REFERENCE EXAMPLE 3 Samples S9 and S10 were compared with untreated silica powder and methylsiloxane powder, respectively, for a moisturizing feeling and a moist feeling using 20 panelists. S9, S10
The table below shows the number of respondents who answered that the sample was excellent (processed row in the table) and the number of people who answered that the untreated sample was better (unprocessed row in the table).

[Table 3]

 ──────────────────────────────────────────────────続 き Continued on the front page F term (reference) 4C083 AA021 AA072 AB171 AB172 AB211 AB212 AB241 AB242 AB431 AB441 AC911 AC912 AD071 AD091 AD151 AD152 AD211 AD212 AD411 AD432 BB60 CC01 DD17 EE01 EE06 FF01

Claims (8)

[Claims] 1. A powder treated with a silicon compound in which a natural hydrophilic substance and polysiloxane or silane are combined. 2. A powder treated with a silicon compound in which a natural hydrophilic substance and polysiloxane or silane are bonded, and a silicon compound which generates a silanol hydroxyl group by hydrolysis. 3. A silicon compound in which a natural hydrophilic substance and a polysiloxane or silane are bonded to each other, which is obtained by condensation polymerization of a silicon compound having a hydroxyl group and a silicon compound which produces a silanol hydroxyl group by hydrolysis.
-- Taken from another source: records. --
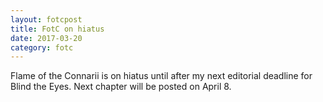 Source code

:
 ```yaml
---
layout: fotcpost
title: FotC on hiatus
date: 2017-03-20
category: fotc
---
```


Flame of the Connarii is on hiatus until after my next editorial deadline for Blind the Eyes. Next chapter will be posted on April 8.
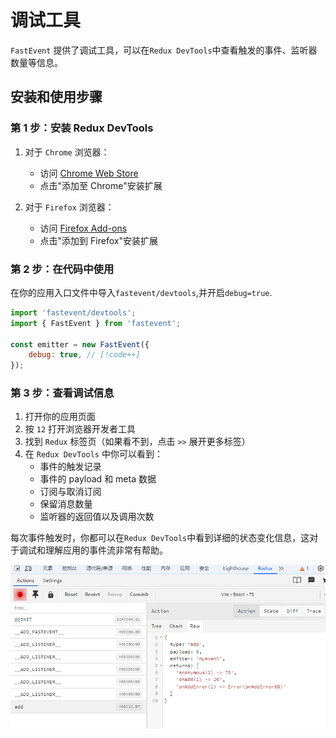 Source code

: # 调试工具

`FastEvent` 提供了调试工具，可以在`Redux DevTools`中查看触发的事件、监听器数量等信息。

## 安装和使用步骤

### 第 1 步：安装 Redux DevTools

1. 对于 `Chrome` 浏览器：

    - 访问 [Chrome Web Store](https://chrome.google.com/webstore/detail/redux-devtools/lmhkpmbekcpmknklioeibfkpmmfibljd)
    - 点击"添加至 Chrome"安装扩展

2. 对于 `Firefox` 浏览器：
    - 访问 [Firefox Add-ons](https://addons.mozilla.org/en-US/firefox/addon/reduxdevtools/)
    - 点击"添加到 Firefox"安装扩展

### 第 2 步：在代码中使用

在你的应用入口文件中导入`fastevent/devtools`,并开启`debug=true`.

```javascript
import 'fastevent/devtools';
import { FastEvent } from 'fastevent';

const emitter = new FastEvent({
    debug: true, // [!code++]
});
```

### 第 3 步：查看调试信息

1. 打开你的应用页面
2. 按 `12` 打开浏览器开发者工具
3. 找到 `Redux` 标签页（如果看不到，点击 `>>` 展开更多标签）
4. 在 `Redux DevTools` 中你可以看到：
    - 事件的触发记录
    - 事件的 payload 和 meta 数据
    - 订阅与取消订阅
    - 保留消息数量
    - 监听器的返回值以及调用次数

每次事件触发时，你都可以在`Redux DevTools`中看到详细的状态变化信息，这对于调试和理解应用的事件流非常有帮助。

![](./devtools.png)
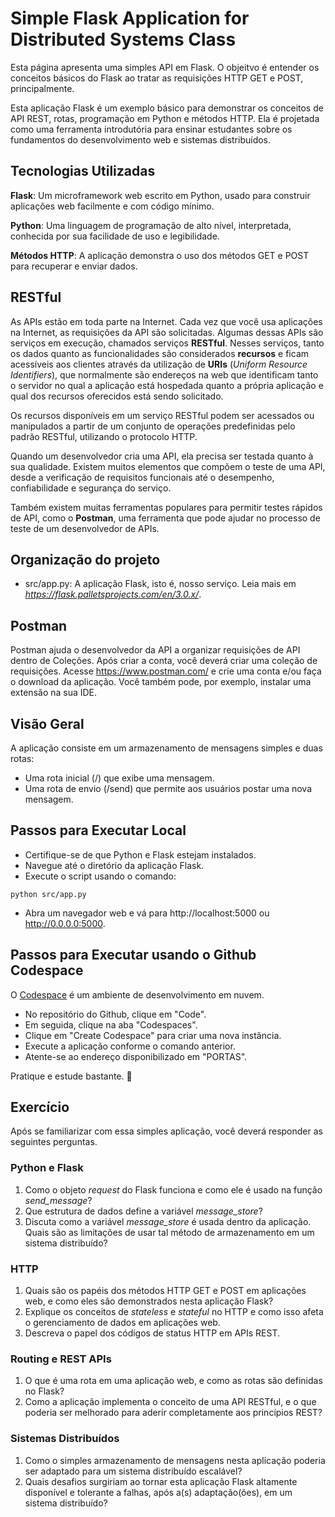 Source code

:# Simple Flask Application for Distributed Systems Class

Esta página apresenta uma simples API em Flask. O objeitvo é entender os conceitos básicos do Flask ao tratar as requisições HTTP GET e POST, principalmente.

Esta aplicação Flask é um exemplo básico para demonstrar os conceitos de API REST, rotas, programação em Python e métodos HTTP. Ela é projetada como uma ferramenta introdutória para ensinar estudantes sobre os fundamentos do desenvolvimento web e sistemas distribuídos.

## Tecnologias Utilizadas

**Flask**: Um microframework web escrito em Python, usado para construir aplicações web facilmente e com código mínimo.

**Python**: Uma linguagem de programação de alto nível, interpretada, conhecida por sua facilidade de uso e legibilidade.

**Métodos HTTP**: A aplicação demonstra o uso dos métodos GET e POST para recuperar e enviar dados.

## RESTful

As APIs estão em toda parte na Internet. Cada vez que você usa aplicações na Internet, as requisições da API são solicitadas. Algumas dessas APIs são serviços em execução, chamados serviços **RESTful**. Nesses serviços, tanto os dados quanto as funcionalidades são considerados **recursos** e ficam acessíveis aos clientes através da utilização de **URIs** (*Uniform Resource Identifiers*), que normalmente são endereços na web que identificam tanto o servidor no qual a aplicação está hospedada quanto a própria aplicação e qual dos recursos oferecidos está sendo solicitado.

Os recursos disponíveis em um serviço RESTful podem ser acessados ou manipulados a partir de um conjunto de operações predefinidas pelo padrão RESTful, utilizando o protocolo HTTP.

Quando um desenvolvedor cria uma API, ela precisa ser testada quanto à sua qualidade. Existem muitos elementos que compõem o teste de uma API, desde a verificação de requisitos funcionais até o desempenho, confiabilidade e segurança do serviço.

Também existem muitas ferramentas populares para permitir testes rápidos de API, como o **Postman**, uma ferramenta que pode ajudar no processo de teste de um desenvolvedor de APIs.

## Organização do projeto

* src/app.py: A aplicação Flask, isto é, nosso serviço. Leia mais em *https://flask.palletsprojects.com/en/3.0.x/*.

## Postman

Postman ajuda o desenvolvedor da API a organizar requisições de API dentro de Coleções. Após criar a conta, você deverá criar uma coleção de requisições. Acesse https://www.postman.com/ e crie uma conta e/ou faça o download da aplicação. Você também pode, por exemplo, instalar uma extensão na sua IDE.

## Visão Geral

A aplicação consiste em um armazenamento de mensagens simples e duas rotas:

- Uma rota inicial (/) que exibe uma mensagem.
- Uma rota de envio (/send) que permite aos usuários postar uma nova mensagem.

## Passos para Executar Local

- Certifique-se de que Python e Flask estejam instalados.
- Navegue até o diretório da aplicação Flask.
- Execute o script usando o comando:
```
python src/app.py
```
- Abra um navegador web e vá para http://localhost:5000 ou http://0.0.0.0:5000.

## Passos para Executar usando o Github Codespace

O [Codespace](https://github.com/codespaces) é um ambiente de desenvolvimento em nuvem.

- No repositório do Github, clique em "Code".
- Em seguida, clique na aba "Codespaces".
- Clique em "Create Codespace" para criar uma nova instância.
- Execute a aplicação conforme o comando anterior.
- Atente-se ao endereço disponibilizado em "PORTAS".

Pratique e estude bastante. :rocket:

## Exercício

Após se familiarizar com essa simples aplicação, você deverá responder as seguintes perguntas.

### Python e Flask

1. Como o objeto *request* do Flask funciona e como ele é usado na função *send_message*?
2. Que estrutura de dados define a variável *message_store*?
3. Discuta como a variável *message_store* é usada dentro da aplicação. Quais são as limitações de usar tal método de armazenamento em um sistema distribuído?

### HTTP
1. Quais são os papéis dos métodos HTTP GET e POST em aplicações web, e como eles são demonstrados nesta aplicação Flask?
2. Explique os conceitos de *stateless* e *stateful* no HTTP e como isso afeta o gerenciamento de dados em aplicações web.
3. Descreva o papel dos códigos de status HTTP em APIs REST.

### Routing e REST APIs
1. O que é uma rota em uma aplicação web, e como as rotas são definidas no Flask?
2. Como a aplicação implementa o conceito de uma API RESTful, e o que poderia ser melhorado para aderir completamente aos princípios REST?

### Sistemas Distribuídos
1. Como o simples armazenamento de mensagens nesta aplicação poderia ser adaptado para um sistema distribuído escalável?
2. Quais desafios surgiriam ao tornar esta aplicação Flask altamente disponível e tolerante a falhas, após a(s) adaptação(ões), em um sistema distribuído?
Powder treated with a condensation polymer. 4. The powder according to claim 1, wherein the natural hydrophilic substance is a polyamino acid, a polysaccharide or a hydrolyzed protein. 5. The powder according to claim 1, wherein the silicon compound in which a natural hydrophilic substance and polysiloxane or silane are bonded is a silylated peptide. 6. A silicon compound which produces a silanol hydroxyl group by hydrolysis is methyltriethoxysilane, methyltrimethoxysilane, methyltrichlorosilane, dimethyldiethoxysilane, dimethyldimethoxysilane, dimethyldichlorosilane, phenyltriethoxysilane,
Phenyltrimethoxysilane, phenyltrichlorosilane, hexyltriethoxysilane, hexyltrimethoxysilane, hexyltrichlorosilane, octyltriethoxysilane, octyltrimethoxysilane, octyltrichlorosilane, decyltriethoxysilane, decyltrimethoxysilane, decyltrichlorosilane 4. The powder according to claim 2, which is at least one silane selected from the group consisting of tetraethoxysilane, trimethylchlorosilane, hexamethyldisilazane, hexamethyldisiloxane, and perfluoroalkyltrimethoxysilane. body. 7. The powder to be treated is titanium oxide, zinc oxide, talc, kaolin, sericite, fish scale foil, silica,
The mica, nylon, polyacrylic and methyl siloxane are selected from the group consisting of,
6. Powder according to 6. 8. A cosmetic containing the powder according to claim 1.